Hace mucho tiempo desde que el Diablo se le apareció al Cristo en el desierto, y sin embargo son pocos los que se han preguntado porque se le apareció. ¿Cuántas veces al día estamos en el desierto?

Es buen tiempo para dejar de entender el pecado en función de nosotros mismos y nuestras pequeñas decisiones, y reflexionar sobre el poder de nuestra ausencia en el resto de la sociedad.
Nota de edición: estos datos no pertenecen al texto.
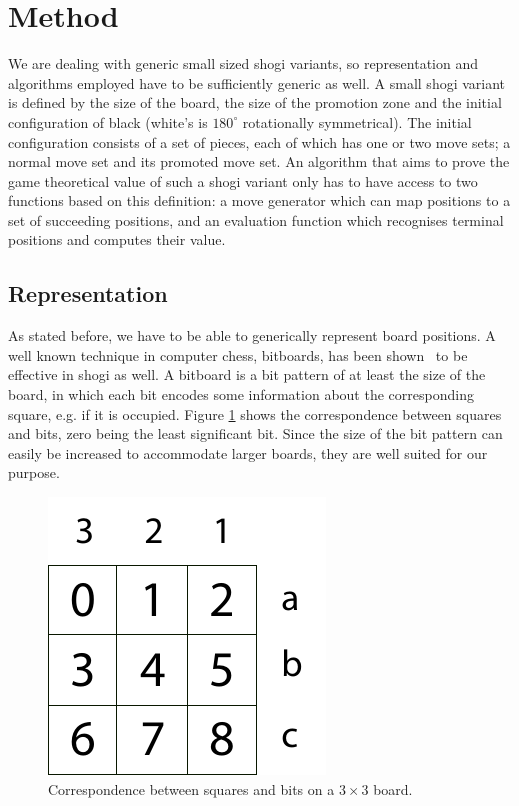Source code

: \documentclass[a4paper, 11pt]{article}
\begin{document}
\section{Method}
We are dealing with generic small sized shogi variants, so representation and algorithms employed have to be sufficiently generic as well.
A small shogi variant is defined by the size of the board, the size of the promotion zone and the initial configuration of black (white's is $180^{\circ}$ rotationally symmetrical). The initial configuration consists of a set of pieces, each of which has one or two move sets; a normal move set and
its promoted move set. An algorithm that aims to prove the game theoretical value of such a shogi variant only has to have access to two functions based on this
definition: a move generator which can map positions to a set of succeeding positions, and an evaluation function which recognises terminal
positions and computes their value.

\subsection{Representation}
\label{sec:rep}
As stated before, we have to be able to generically represent board positions. A well known technique in computer chess, bitboards, has been
shown~\cite{grimbergen2007using} to be effective in shogi as well. A bitboard is a bit pattern of at least the size of the board,
in which each bit encodes some information about the corresponding square, e.g. if it is occupied.
Figure \ref{bitsquares} shows the correspondence between squares and bits, zero being the least significant bit.
Since the size of the bit pattern can
easily be increased to accommodate larger boards, they are well suited for our purpose.

\begin{figure}
\center
\includegraphics{bitsquares.pdf}
\caption{Correspondence between squares and bits on a $3 \times 3$ board.}
\label{bitsquares}
\end{figure}
\end{document}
Estamos atrapados en relaciones unilaterales o cuando más, en relaciones bilaterales que nos apartan, selectivamente, de nuestra capacidad de colaborar y de sumar nuestra preocupación al problema más importante. La conquista de la individualidad, al menos en el entendido social común, nos ha orillado a una personalidad exacerbada en la banalidad, estar en la capacidad de cumplir todos los deseos más superficiales, contentos con pertenecer a la mayoría, indignarse por lo mismo que se indigna la mayoría, y secretamente, saber esa característica única que guardan los pechos de esas personas que se consuelan en soñar con ser lo que siempre quisieron, que se entregan por completo a la ilusión de un presente, que se parece a las fantasías de cuando teníamos 7 años.

Pero ya somos adultos, y nos toca responder a una serie de estatutos que no entendemos ni forjamos, pero que inconscientemente respetamos, por una especie de adoración a la tradición familiar, afirmaciones y conceptos que nos hacen etiquetarnos a nosotros mismos y permitimos que nos agrupen ahí, en ese lugar que las sociedad nos dice que ocupamos.

Son los múltiples silencios expresados en los esfuerzos que hacemos por encajar, es la violencia con la que nuestros ojos se llenan cada vez que vemos en otros materializadas las resoluciones de nuestros más puros anhelos, es la capacidad de poder acallar los gritos de espíritus inquebrantables que envidian con fuerza, todo aquello que no pueden ser.

Es la ausencia de una esperanza, por alcanzar todo aquello que vivió por siempre en los sueños de un niño, que no sabía todavía porque había decidido regresar, y de repente se enfrenta a la realidad que le parece tan ajena y tan lejana, que lo mejor que puede hacer es conformarse o enervarse hasta olvidar.

Hace tanto tiempo ya que las palabras parecían compartir algo de lo que somos y queremos ser. Hace tanto que las personas dejamos de comunicarnos y nos volvimos guardianes de nuestra propia individualidad. Hoy somos el reflejo de lo que nuestros tatarabuelos soñaron con ser, y a falta de un mejor sistema educativo, esto es lo que los seres humanos ponderan como verdad.

Pasarán muchos antes de que los espíritus se conecten, se ayuden y se liberen de si mismos, y sin embargo ya estamos en el camino, desde hace 5,000 años. El tiempo para nosotros no representa una escala real de nuestro impacto en el universo, afortunadamente hay otros niveles de conciencia en donde no necesitamos estas pequeñas mentes para acercarnos a la a la totalidad.

Es tan absurdo el paso del tiempo. Tan lento y tan rápido, pero sobre todo tan absoluto, que nos recuerda en donde estamos parados; el tamaño del que somos y del tamaño que son nuestras imaginaciones. Todo el tiempo tratando de avanzar, de «llegar» de ir y de navegar. La ingenuidad humana que rechaza la propia observación y ser entrega vorazmente a la conquista del todo, en cada una de sus singulares separaciones, como si pegarlo o pasar por entre sus diferencias nos significara una especie de conquista o empoderamiento; como si fuéramos algo distinto a esa totalidad.

¿Cuántas veces al día te encuentras al Diablo? ¿Cuántas veces te enfrentas a lo más voraz de tu propia naturaleza? ¿Y cuantas veces estás ahí para darte cuenta?